Understanding the idea behind a trillion-dollar coin offers a glimpse into the inner-workings of U.S. economics. Unlike countries that do not author their own policies about money and can thereby be forced into default when they run out, the U.S. can create stacks of paper money or precious coins.
The trillion-dollar coin concept also offers a quick lesson about inflation. In 1913, the U.S. Federal Reserve (the Fed) began issuing bank notes, but coins remained issued by the Treasury as they had been before that. Normally, the Fed, as head of the private banking system, buys coins upon demand from banks and pays for them by printing money. It deposits that money in the Treasury's account at the Fed. If the U.S. Mint had created the $1 trillion coin, it would have been deposited into the Federal Reserve, which would then have printed the money and deposited it in the Treasury. The U.S. would have been able to pay its bills and default would have been taken off the table.

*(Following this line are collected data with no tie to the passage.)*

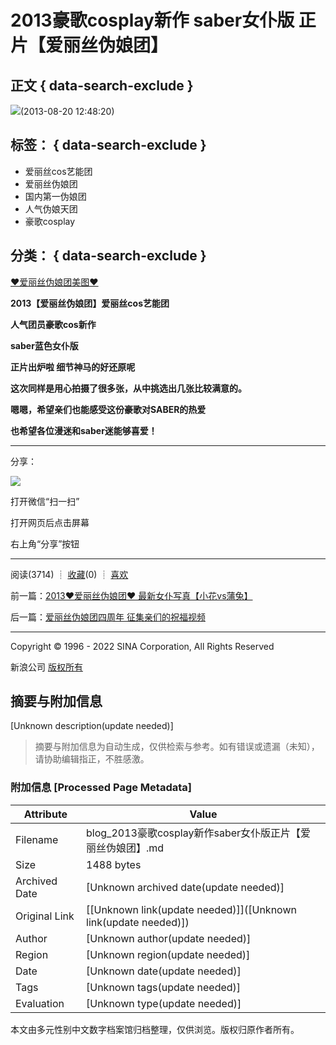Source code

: # 2013豪歌cosplay新作 saber女仆版 正片【爱丽丝伪娘团】

## 正文 { data-search-exclude }


![](//simg.sinajs.cn/blog7style/images/common/sg_trans.gif)(2013-08-20 12:48:20)

## 标签： { data-search-exclude }

- 爱丽丝cos艺能团
- 爱丽丝伪娘团
- 国内第一伪娘团
- 人气伪娘天团
- 豪歌cosplay

## 分类： { data-search-exclude }

[❤爱丽丝伪娘团美图❤](https://blog.sina.com.cn/s/articlelist_1767918494_5_1.html)

**2013【爱丽丝伪娘团】爱丽丝cos艺能团**

**人气团员豪歌cos新作**

**saber蓝色女仆版**

**正片出炉啦 细节神马的好还原呢**

**这次同样是用心拍摄了很多张，从中挑选出几张比较满意的。**

**嗯嗯，希望亲们也能感受这份豪歌对SABER的热爱**

**也希望各位漫迷和saber迷能够喜爱！**

---

分享：

![](//comet.blog.sina.com.cn/qr?https://blog.sina.com.cn/s/blog_69604b9e0101d975.html)

打开微信“扫一扫”

打开网页后点击屏幕

右上角“分享”按钮

---

阅读(3714) ┊ [收藏](javascript:;)(0) ┊ [喜欢](javascript:;) 

前一篇：[2013❤爱丽丝伪娘团❤ 最新女仆写真【小花vs蒲兔】](https://blog.sina.com.cn/s/blog_69604b9e0101d7r0.html)

后一篇：[爱丽丝伪娘团四周年 征集亲们的祝福视频](https://blog.sina.com.cn/s/blog_69604b9e0101dfrz.html)

---

Copyright © 1996 - 2022 SINA Corporation, All Rights Reserved

新浪公司 [版权所有](https://www.sina.com.cn/intro/copyright.shtml)
<!-- tcd_original_link https://blog.sina.com.cn/s/blog_69604b9e0101d975.html -->


## 摘要与附加信息

<!-- tcd_abstract -->
[Unknown description(update needed)]
<!-- tcd_abstract_end -->

> 摘要与附加信息为自动生成，仅供检索与参考。如有错误或遗漏（未知），请协助编辑指正，不胜感激。

### 附加信息 [Processed Page Metadata]

| Attribute       | Value                                  |
|-----------------|----------------------------------------|
| Filename        | blog_2013豪歌cosplay新作saber女仆版正片【爱丽丝伪娘团】.md                             |
| Size            | 1488 bytes                           |
| Archived Date   | [Unknown archived date(update needed)]                             |
| Original Link   | [[Unknown link(update needed)]]([Unknown link(update needed)])                       |
| Author          | [Unknown author(update needed)]                               |
| Region          | [Unknown region(update needed)]                               |
| Date            | [Unknown date(update needed)]                                 |
| Tags            | [Unknown tags(update needed)]                                 |
| Evaluation            | [Unknown type(update needed)]                                 |
<!-- tcd_table_end -->

本文由多元性别中文数字档案馆归档整理，仅供浏览。版权归原作者所有。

While the effects of such a move on the economy and inflation are not clear, the concept polarized financial experts. Detractors of the trillion-dollar coin idea were sure it would cause inflation to spin out of control. Proponents suggested it wouldn't necessarily have caused a rise in inflation because Treasury deposits aren't part of the U.S. monetary base -- until they are spent, that is. When Treasury deposits are spent, the money moves to commercial banks, which could eventually trigger a rise in inflation. Until the trillion-dollar coin is spent, that isn't likely to happen. And even then, the federal government still holds the reins on interest rates [source: The Economist].
Understanding the inflationary impact of a trillion-dollar coin involves the Equation of Exchange, which illustrates the relationship between an increase in money supply and an increase in prices. The money in circulation times the rate at which it is spent (velocity) will equal the total spending [source: Investopedia]. The effect could have been similar to what the U.S. already has experienced during the most recent recession: The nation's monetary supply has tripled since December 2007, but inflation has not because the velocity of money has declined – the Fed holds more than $1 trillion in reserves [source: Soltas].
The outcome of a now-fictional trillion-dollar coin could have affected price stability, too. There are reasons governments don't simply print more money whenever they need it. Chief among them is that doing so can lead to price instability, something that's never good during a country's financial recovery.
But some say the real reason the trillion-dollar-coin idea did not go anywhere was political – minting it would have violated the Fed's independence, as well as the intent of Congress in creating a debt ceiling [source: The Economist].